In an actual model validation exercise, this information could be provided by the Model Developer as part of the validation request.

To set up a connection to this model, run the following:

extModel = externalModelClient("RootURL", ModelURL)
extModel = 
  ExternalModel with properties:

        InputNames: "income"
    ParameterNames: "weight"
       OutputNames: "score"

The model expects a single input called 'income' and a single parameter called 'weight', and returns a single output called 'score'.

The types and sizes of these inputs should be explained in model documentation, but you can also find this information in the InputDefinition, ParameterDefinition and OutputDefinition properties of extModel.

extModel.InputDefinition
ans = struct with fields:
       sizes: []
    dataType: [1×1 struct]

extModel.InputDefinition.dataType
ans = struct with fields:
    name: "double"

Empty sizes property indicates that a scalar is expected.

Evaluate the Model

Use the evaluate method of ExternalModel on your model. This method expects two inputs:

  • The first input must be a table. Each row of the table must consist of the data for a single customer, or a single 'run'. The table is then a 'batch of runs'. The variable names of the table must match the InputNames shown by ExternalModel.

  • The second input is a struct whose fields match the ParameterNames shown by ExternalModel. The values carried by this struct apply to all the runs in the batch. If the model has no parameters, omit this input.

The primary output is a table whose variable names match the OutputNames shown by ExternalModel. The rows correspond to the runs in the input batch. There may also be run-specific diagnostics consisting of one struct per run and a single batch diagnostic struct.

For your toy model, use random numbers in the range from 0 to 100,000 as customer incomes for the input data. For parameters, use a weight of 1.1.

N = 1000;
income = 1e5*rand(N,1);
inputData = table(income, 'VariableNames',"income");
parameters = struct('weight', 1.1);

Call your model.

[modelScores, diagnostics, batchDiagnostics] = evaluate(extModel, inputData, parameters);
head(modelScores)
             score 
             ______

    Row_1    110.66
    Row_2    137.69
    Row_3    52.155
    Row_4    87.029
    Row_5    73.207
    Row_6    26.722
    Row_7    36.671
    Row_8    24.878

The output is a table of the same size as the inputs. Not specifying the row names in input data defaults them to Row_1, Row2, and so on.

For this example, create a mock response variable by thresholding the income. Validate the scores of the above model against this response variable.

defaultIndicators = income < 20000; % mocked-up response data
aurocMetric = mrm.data.validation.pd.AUROC(defaultIndicators, modelScores.score);
formatResult(aurocMetric)
ans = 
"Area under ROC curve is 0.8236"
visualize(aurocMetric);

The toy model returns some diagnostics to illustrate their size and shape. The run-specific diagnostics are a single struct with a field for every run.

diagnostics.Row_125
ans = struct with fields:
    noise: 1.7133e+04

In this case, each struct records some 'noise' term that was used in the calculation of the model prediction. Batch diagnostics consist of a single struct carrying information shared across all runs, in this case, the elapsed valuation time at the server side.

batchDiagnostics
batchDiagnostics = struct with fields:
    valuationTime: 0.0080

Extra Arguments

Under the hood, ExternalModel talks to the model through a REST API. If necessary, the headers and HTTP options used for the corresponding message exchanges can be modified by passing extra Headers and Options arguments to externalModelClient. Headers should be of type matlab.net.http.HeaderField objects and Options should be of type matlab.net.http.HTTPOptions.

For example, extend the connection timeout to 20 seconds.

options = matlab.net.http.HTTPOptions('ConnectTimeout',20);
extModel = externalModelClient("RootURL", ModelURL, "Options", options)

Implement an ExternalModel Interface

This part of the example explains how to implement an API for an external model to call it from MATLAB.

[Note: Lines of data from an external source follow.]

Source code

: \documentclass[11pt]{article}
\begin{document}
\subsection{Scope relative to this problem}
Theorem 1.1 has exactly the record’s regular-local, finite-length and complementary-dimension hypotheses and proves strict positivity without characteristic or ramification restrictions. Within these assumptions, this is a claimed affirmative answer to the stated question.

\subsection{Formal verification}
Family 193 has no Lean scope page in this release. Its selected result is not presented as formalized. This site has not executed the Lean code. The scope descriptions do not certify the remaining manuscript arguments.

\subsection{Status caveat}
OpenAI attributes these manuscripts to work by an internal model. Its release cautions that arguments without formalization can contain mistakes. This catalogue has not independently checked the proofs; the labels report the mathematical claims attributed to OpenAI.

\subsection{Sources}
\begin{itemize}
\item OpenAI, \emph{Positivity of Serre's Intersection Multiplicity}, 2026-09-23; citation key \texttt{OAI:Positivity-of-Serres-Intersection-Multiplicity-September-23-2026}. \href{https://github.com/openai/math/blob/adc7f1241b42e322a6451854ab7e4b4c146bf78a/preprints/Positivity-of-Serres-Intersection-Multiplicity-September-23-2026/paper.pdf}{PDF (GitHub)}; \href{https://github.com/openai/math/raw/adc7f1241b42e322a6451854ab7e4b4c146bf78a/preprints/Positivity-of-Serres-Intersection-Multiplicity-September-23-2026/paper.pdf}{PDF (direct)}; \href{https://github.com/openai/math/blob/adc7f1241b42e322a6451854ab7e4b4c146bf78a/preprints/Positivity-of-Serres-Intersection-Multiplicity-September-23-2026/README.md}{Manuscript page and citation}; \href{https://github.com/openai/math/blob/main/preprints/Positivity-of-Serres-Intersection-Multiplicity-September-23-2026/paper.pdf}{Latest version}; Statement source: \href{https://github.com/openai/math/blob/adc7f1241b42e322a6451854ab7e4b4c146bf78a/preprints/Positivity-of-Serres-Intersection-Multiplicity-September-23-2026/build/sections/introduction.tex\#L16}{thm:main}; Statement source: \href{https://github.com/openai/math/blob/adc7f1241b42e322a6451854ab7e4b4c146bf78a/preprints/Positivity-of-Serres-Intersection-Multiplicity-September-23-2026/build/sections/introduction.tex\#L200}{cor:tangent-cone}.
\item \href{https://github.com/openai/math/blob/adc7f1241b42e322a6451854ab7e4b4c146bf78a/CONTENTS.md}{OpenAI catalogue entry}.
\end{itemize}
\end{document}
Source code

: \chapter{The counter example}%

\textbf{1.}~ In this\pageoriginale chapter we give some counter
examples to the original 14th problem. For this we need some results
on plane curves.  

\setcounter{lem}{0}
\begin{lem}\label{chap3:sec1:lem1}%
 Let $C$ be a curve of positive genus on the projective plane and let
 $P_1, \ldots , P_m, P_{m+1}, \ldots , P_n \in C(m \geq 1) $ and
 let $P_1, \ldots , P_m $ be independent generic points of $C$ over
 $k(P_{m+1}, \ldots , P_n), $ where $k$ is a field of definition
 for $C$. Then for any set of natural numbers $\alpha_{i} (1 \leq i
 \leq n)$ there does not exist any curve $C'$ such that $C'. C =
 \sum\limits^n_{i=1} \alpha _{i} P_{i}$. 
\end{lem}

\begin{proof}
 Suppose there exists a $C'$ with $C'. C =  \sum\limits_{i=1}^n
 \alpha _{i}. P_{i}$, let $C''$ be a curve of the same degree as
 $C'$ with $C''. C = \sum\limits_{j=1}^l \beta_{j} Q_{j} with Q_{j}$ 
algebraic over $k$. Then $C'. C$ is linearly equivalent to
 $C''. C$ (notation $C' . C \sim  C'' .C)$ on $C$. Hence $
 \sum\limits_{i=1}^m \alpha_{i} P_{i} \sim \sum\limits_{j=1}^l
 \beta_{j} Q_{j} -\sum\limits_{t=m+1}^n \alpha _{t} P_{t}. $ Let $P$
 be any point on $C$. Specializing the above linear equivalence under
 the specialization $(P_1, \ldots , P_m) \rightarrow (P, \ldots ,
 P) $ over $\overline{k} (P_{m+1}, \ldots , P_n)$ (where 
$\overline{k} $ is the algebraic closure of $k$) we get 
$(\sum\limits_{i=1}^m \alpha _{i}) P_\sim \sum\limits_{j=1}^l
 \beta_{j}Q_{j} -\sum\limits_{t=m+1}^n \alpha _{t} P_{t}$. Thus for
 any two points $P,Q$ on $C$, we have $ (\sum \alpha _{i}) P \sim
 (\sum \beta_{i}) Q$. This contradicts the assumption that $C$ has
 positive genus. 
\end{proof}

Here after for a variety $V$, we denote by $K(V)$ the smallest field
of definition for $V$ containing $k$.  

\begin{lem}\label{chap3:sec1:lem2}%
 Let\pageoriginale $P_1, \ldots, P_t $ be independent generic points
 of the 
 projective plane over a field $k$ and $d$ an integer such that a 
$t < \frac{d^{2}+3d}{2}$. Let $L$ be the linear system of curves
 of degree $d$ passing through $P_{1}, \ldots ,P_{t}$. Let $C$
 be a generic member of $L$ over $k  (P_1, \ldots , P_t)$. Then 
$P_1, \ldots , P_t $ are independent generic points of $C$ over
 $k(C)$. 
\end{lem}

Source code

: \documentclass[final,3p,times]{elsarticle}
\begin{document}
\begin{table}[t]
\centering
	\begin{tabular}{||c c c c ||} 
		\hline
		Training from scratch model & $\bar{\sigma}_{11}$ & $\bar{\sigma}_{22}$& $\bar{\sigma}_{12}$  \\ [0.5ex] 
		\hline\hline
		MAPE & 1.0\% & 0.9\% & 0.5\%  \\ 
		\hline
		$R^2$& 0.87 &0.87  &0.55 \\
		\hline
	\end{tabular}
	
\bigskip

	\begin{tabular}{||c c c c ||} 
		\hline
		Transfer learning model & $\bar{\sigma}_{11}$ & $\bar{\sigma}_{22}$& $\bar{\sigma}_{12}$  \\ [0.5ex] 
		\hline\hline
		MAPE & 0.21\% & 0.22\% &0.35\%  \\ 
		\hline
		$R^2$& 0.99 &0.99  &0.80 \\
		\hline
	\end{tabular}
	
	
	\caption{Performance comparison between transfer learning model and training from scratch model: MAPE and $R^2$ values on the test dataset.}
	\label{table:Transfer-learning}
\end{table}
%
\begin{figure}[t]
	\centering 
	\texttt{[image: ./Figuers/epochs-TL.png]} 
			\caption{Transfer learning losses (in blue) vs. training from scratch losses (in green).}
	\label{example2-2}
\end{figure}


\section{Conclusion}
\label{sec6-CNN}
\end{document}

The externalModelClient function creates an object of type mrm.validation.external.ExternalModel. This object talks to the external model through a REST API, and it works with any model that implements the API below.

Endpoints

The API must implement two endpoints:

  • /signature must accept a GET request and return a JSON string carrying the information about inputs, parameters and outputs.

  • /evaluate must accept a POST request with inputs and parameters in a JSON format and must return a payload containing outputs, diagnostics, and batch diagnostics as a JSON string.

The status code for a successful response should be 200 OK; note that this is the default in Flask, for example.

Evaluation Inputs

The /evaluate endpoint should accept a payload of the following format.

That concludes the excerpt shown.